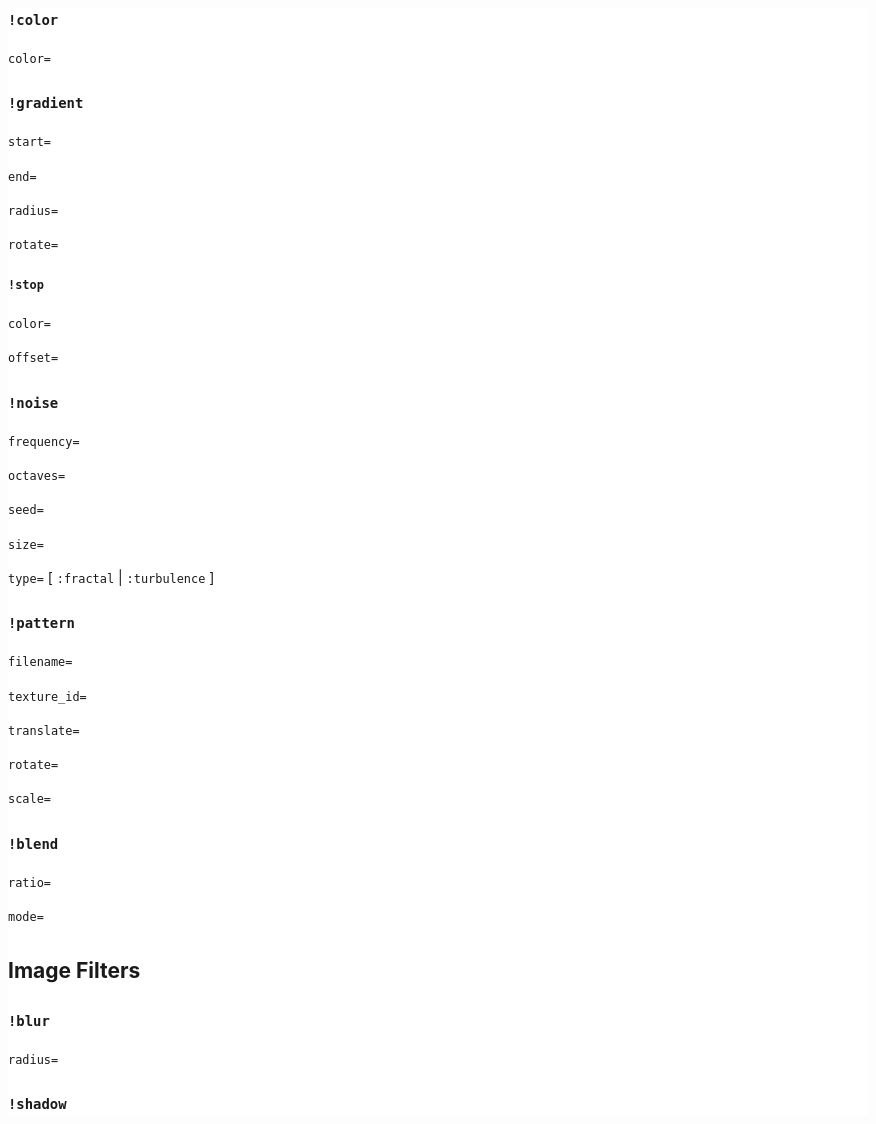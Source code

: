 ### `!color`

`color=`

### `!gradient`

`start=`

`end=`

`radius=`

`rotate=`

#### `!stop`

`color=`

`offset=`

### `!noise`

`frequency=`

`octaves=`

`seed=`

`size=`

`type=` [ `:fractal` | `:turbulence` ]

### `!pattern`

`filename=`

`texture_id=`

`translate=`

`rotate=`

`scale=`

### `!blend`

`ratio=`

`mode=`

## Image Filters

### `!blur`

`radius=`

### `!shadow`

#### [Assignment]
From the entries above, output every line exactly and omit any image.

#### [Response]
Source code

: ### `!color`

`color=`

### `!gradient`

`start=`

`end=`

`radius=`

`rotate=`

#### `!stop`

`color=`

`offset=`

### `!noise`

`frequency=`

`octaves=`

`seed=`

`size=`

`type=` [ `:fractal` | `:turbulence` ]

### `!pattern`

`filename=`

`texture_id=`

`translate=`

`rotate=`

`scale=`

### `!blend`

`ratio=`

`mode=`

## Image Filters

### `!blur`

`radius=`

### `!shadow`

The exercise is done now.